Settings work a little differently for jailbreak apps. You need to do something similar to the normal Settings.bundle, but there are differences.

See here for some information on that.

And here

And here

You should make your app depend on the preferenceloader package, which helps jailbreak apps manage Settings. So, you'll have something like this in your DEBIAN/control file:

package: com.mycompany.MyApp
Name: MyApp
Version: 2.2-2
Architecture: iphoneos-arm
Depends: preferenceloader
Description: Do something for jailbreak iPhones
...

Keychain

In order to make the keychain work for my app, I needed to add entitlements to my binary. The way I found out which entitlements were needed was to first build the app in the normal way (not a jailbreak app, just a normal 3rd-party app store app using Xcode).
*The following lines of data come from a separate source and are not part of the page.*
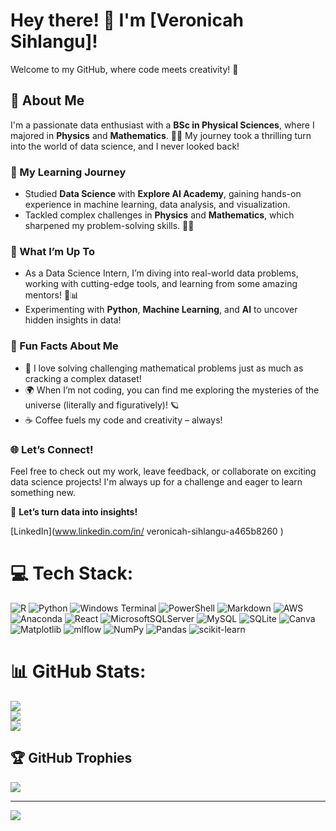 # Hey there! 👋 I'm [Veronicah Sihlangu]!

Welcome to my GitHub, where code meets creativity! 🚀

## 🌟 About Me

I'm a passionate data enthusiast with a **BSc in Physical Sciences**, where I majored in **Physics** and **Mathematics**. 🔭🧠 My journey took a thrilling turn into the world of data science, and I never looked back!


### 🧠 My Learning Journey
- Studied **Data Science** with **Explore AI Academy**, gaining hands-on experience in machine learning, data analysis, and visualization.
- Tackled complex challenges in **Physics** and **Mathematics**, which sharpened my problem-solving skills. 🧮🔬

### 🚀 What I’m Up To
- As a Data Science Intern, I’m diving into real-world data problems, working with cutting-edge tools, and learning from some amazing mentors! 🤖📊
- Experimenting with **Python**, **Machine Learning**, and **AI** to uncover hidden insights in data!

### 🎯 Fun Facts About Me
- 🧲 I love solving challenging mathematical problems just as much as cracking a complex dataset!
- 🌍 When I’m not coding, you can find me exploring the mysteries of the universe (literally and figuratively)! 🪐
- ☕ Coffee fuels my code and creativity – always!

### 🌐 Let’s Connect!
Feel free to check out my work, leave feedback, or collaborate on exciting data science projects! I'm always up for a challenge and eager to learn something new.


🚀 **Let’s turn data into insights!**

[LinkedIn](www.linkedin.com/in/
veronicah-sihlangu-a465b8260
) 


# 💻 Tech Stack:
![R](https://img.shields.io/badge/r-%23276DC3.svg?style=for-the-badge&logo=r&logoColor=white) ![Python](https://img.shields.io/badge/python-3670A0?style=for-the-badge&logo=python&logoColor=ffdd54) ![Windows Terminal](https://img.shields.io/badge/Windows%20Terminal-%234D4D4D.svg?style=for-the-badge&logo=windows-terminal&logoColor=white) ![PowerShell](https://img.shields.io/badge/PowerShell-%235391FE.svg?style=for-the-badge&logo=powershell&logoColor=white) ![Markdown](https://img.shields.io/badge/markdown-%23000000.svg?style=for-the-badge&logo=markdown&logoColor=white) ![AWS](https://img.shields.io/badge/AWS-%23FF9900.svg?style=for-the-badge&logo=amazon-aws&logoColor=white) ![Anaconda](https://img.shields.io/badge/Anaconda-%2344A833.svg?style=for-the-badge&logo=anaconda&logoColor=white) ![React](https://img.shields.io/badge/react-%2320232a.svg?style=for-the-badge&logo=react&logoColor=%2361DAFB) ![MicrosoftSQLServer](https://img.shields.io/badge/Microsoft%20SQL%20Server-CC2927?style=for-the-badge&logo=microsoft%20sql%20server&logoColor=white) ![MySQL](https://img.shields.io/badge/mysql-4479A1.svg?style=for-the-badge&logo=mysql&logoColor=white) ![SQLite](https://img.shields.io/badge/sqlite-%2307405e.svg?style=for-the-badge&logo=sqlite&logoColor=white) ![Canva](https://img.shields.io/badge/Canva-%2300C4CC.svg?style=for-the-badge&logo=Canva&logoColor=white) ![Matplotlib](https://img.shields.io/badge/Matplotlib-%23ffffff.svg?style=for-the-badge&logo=Matplotlib&logoColor=black) ![mlflow](https://img.shields.io/badge/mlflow-%23d9ead3.svg?style=for-the-badge&logo=numpy&logoColor=blue) ![NumPy](https://img.shields.io/badge/numpy-%23013243.svg?style=for-the-badge&logo=numpy&logoColor=white) ![Pandas](https://img.shields.io/badge/pandas-%23150458.svg?style=for-the-badge&logo=pandas&logoColor=white) ![scikit-learn](https://img.shields.io/badge/scikit--learn-%23F7931E.svg?style=for-the-badge&logo=scikit-learn&logoColor=white)
# 📊 GitHub Stats:
![](https://github-readme-stats.vercel.app/api?username=sihlangu01&theme=radical&hide_border=false&include_all_commits=false&count_private=true)<br/>
![](https://github-readme-streak-stats.herokuapp.com/?user=sihlangu01&theme=radical&hide_border=false)<br/>
![](https://github-readme-stats.vercel.app/api/top-langs/?username=sihlangu01&theme=radical&hide_border=false&include_all_commits=false&count_private=true&layout=compact)

## 🏆 GitHub Trophies
![](https://github-profile-trophy.vercel.app/?username=sihlangu01&theme=radical&no-frame=false&no-bg=false&margin-w=4)

---
[![](https://visitcount.itsvg.in/api?id=sihlangu01&icon=0&color=0)](https://visitcount.itsvg.in)

<!-- Proudly created with GPRM ( https://gprm.itsvg.in ) -->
Then, I inspected the entitlements in the binary built by Xcode:

ldid -e MyApp.app/MyApp

And then spliced those entitlements into a new entitlements.xml file. See here for an example of applying entitlements. I believe the entitlements for your app should look something like this:

  <key>application-identifier</key>
  <string>L44W4W8ABC.com.mycompany.MyApp</string>
  <key>aps-environment</key>
  <string>development</string>
  <key>com.apple.developer.team-identifier</key>
  <string>L44W4W8ABC</string>

It's possible that this method of adding entitlements isn't necessary. See comments below your question for other options. However, I was adding other entitlements for other reasons, and could not do that through Xcode.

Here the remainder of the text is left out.